*Task statement*
Using the material below, print the line that contains "## 9. Write", the line that contains "We'll need the", and every line in between, exactly and nothing else.

===== Input for this task

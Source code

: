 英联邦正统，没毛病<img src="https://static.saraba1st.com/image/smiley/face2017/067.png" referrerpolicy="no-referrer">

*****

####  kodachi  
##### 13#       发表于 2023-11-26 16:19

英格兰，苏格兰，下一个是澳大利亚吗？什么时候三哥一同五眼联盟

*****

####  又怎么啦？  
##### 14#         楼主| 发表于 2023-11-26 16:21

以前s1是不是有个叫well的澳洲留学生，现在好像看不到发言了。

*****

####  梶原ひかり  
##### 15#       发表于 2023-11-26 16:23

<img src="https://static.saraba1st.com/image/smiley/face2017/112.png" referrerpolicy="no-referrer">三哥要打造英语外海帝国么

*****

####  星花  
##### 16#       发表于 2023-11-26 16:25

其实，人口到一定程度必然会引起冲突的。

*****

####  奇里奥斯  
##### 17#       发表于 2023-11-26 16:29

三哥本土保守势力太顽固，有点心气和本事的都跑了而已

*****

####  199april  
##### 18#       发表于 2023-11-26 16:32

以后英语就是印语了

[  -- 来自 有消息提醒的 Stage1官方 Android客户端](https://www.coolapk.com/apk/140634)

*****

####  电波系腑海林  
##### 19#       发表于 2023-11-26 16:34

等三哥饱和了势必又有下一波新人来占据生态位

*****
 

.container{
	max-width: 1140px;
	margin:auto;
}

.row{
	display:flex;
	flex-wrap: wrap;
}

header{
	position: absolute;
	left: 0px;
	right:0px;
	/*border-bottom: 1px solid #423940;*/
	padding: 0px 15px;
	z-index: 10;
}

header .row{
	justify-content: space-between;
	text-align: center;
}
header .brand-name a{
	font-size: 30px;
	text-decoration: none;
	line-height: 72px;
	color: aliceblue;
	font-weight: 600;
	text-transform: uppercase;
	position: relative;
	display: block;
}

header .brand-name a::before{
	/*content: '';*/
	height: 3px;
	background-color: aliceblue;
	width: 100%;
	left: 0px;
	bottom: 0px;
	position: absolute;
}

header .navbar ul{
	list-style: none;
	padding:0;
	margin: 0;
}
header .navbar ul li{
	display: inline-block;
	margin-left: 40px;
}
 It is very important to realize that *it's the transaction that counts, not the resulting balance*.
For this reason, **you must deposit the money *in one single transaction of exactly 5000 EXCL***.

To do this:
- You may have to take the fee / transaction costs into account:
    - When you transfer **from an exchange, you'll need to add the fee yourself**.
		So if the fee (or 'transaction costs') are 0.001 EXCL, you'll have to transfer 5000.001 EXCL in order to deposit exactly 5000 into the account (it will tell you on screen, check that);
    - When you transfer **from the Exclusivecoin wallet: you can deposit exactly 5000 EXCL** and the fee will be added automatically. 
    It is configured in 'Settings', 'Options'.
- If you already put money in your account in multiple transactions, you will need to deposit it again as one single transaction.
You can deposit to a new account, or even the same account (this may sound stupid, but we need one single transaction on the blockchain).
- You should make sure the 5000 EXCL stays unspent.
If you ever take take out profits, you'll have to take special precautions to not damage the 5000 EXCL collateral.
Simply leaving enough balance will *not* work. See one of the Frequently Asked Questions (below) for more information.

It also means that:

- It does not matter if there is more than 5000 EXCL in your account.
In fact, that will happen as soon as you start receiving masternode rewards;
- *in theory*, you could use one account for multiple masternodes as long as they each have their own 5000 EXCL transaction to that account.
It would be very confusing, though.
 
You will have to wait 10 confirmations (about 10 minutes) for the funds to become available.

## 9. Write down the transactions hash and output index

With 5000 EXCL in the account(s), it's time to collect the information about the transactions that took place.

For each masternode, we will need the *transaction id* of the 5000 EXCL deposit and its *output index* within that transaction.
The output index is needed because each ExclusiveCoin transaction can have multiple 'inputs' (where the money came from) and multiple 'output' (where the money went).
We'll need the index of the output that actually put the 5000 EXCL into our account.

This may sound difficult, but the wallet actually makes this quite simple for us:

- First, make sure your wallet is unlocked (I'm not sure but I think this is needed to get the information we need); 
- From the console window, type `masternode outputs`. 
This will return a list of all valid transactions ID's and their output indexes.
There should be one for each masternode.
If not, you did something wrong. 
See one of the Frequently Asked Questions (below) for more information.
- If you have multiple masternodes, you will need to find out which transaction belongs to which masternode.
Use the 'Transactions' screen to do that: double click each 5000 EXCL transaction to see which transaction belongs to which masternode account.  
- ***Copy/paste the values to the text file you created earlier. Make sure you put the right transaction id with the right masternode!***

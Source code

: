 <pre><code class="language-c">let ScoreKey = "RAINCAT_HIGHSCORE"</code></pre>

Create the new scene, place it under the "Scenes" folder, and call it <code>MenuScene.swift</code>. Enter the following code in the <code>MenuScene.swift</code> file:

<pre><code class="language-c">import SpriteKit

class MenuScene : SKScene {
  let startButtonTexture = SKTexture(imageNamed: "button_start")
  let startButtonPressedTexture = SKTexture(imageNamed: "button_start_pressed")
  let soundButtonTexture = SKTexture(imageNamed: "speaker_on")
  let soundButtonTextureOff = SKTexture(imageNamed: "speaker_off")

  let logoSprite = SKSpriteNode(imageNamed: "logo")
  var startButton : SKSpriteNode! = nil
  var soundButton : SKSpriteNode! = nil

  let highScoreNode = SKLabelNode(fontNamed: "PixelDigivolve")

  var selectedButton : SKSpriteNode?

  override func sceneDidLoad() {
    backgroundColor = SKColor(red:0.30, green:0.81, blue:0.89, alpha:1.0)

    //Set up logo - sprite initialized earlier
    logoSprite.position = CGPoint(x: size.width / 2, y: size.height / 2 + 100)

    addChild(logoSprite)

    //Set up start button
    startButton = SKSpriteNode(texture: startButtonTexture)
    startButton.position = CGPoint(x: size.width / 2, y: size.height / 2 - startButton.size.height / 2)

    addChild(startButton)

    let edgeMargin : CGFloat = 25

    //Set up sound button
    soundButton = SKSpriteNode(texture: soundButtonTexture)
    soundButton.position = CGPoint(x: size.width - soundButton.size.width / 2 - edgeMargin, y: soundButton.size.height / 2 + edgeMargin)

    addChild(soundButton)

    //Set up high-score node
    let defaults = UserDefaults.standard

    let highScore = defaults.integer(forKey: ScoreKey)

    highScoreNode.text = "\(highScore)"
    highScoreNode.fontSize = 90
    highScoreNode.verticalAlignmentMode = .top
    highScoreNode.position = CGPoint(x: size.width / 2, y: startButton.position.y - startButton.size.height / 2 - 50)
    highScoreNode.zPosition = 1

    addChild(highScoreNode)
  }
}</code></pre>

==========

*Exercise solution*
## 9. Write down the transactions hash and output index

With 5000 EXCL in the account(s), it's time to collect the information about the transactions that took place.

For each masternode, we will need the *transaction id* of the 5000 EXCL deposit and its *output index* within that transaction.
The output index is needed because each ExclusiveCoin transaction can have multiple 'inputs' (where the money came from) and multiple 'output' (where the money went).
We'll need the index of the output that actually put the 5000 EXCL into our account.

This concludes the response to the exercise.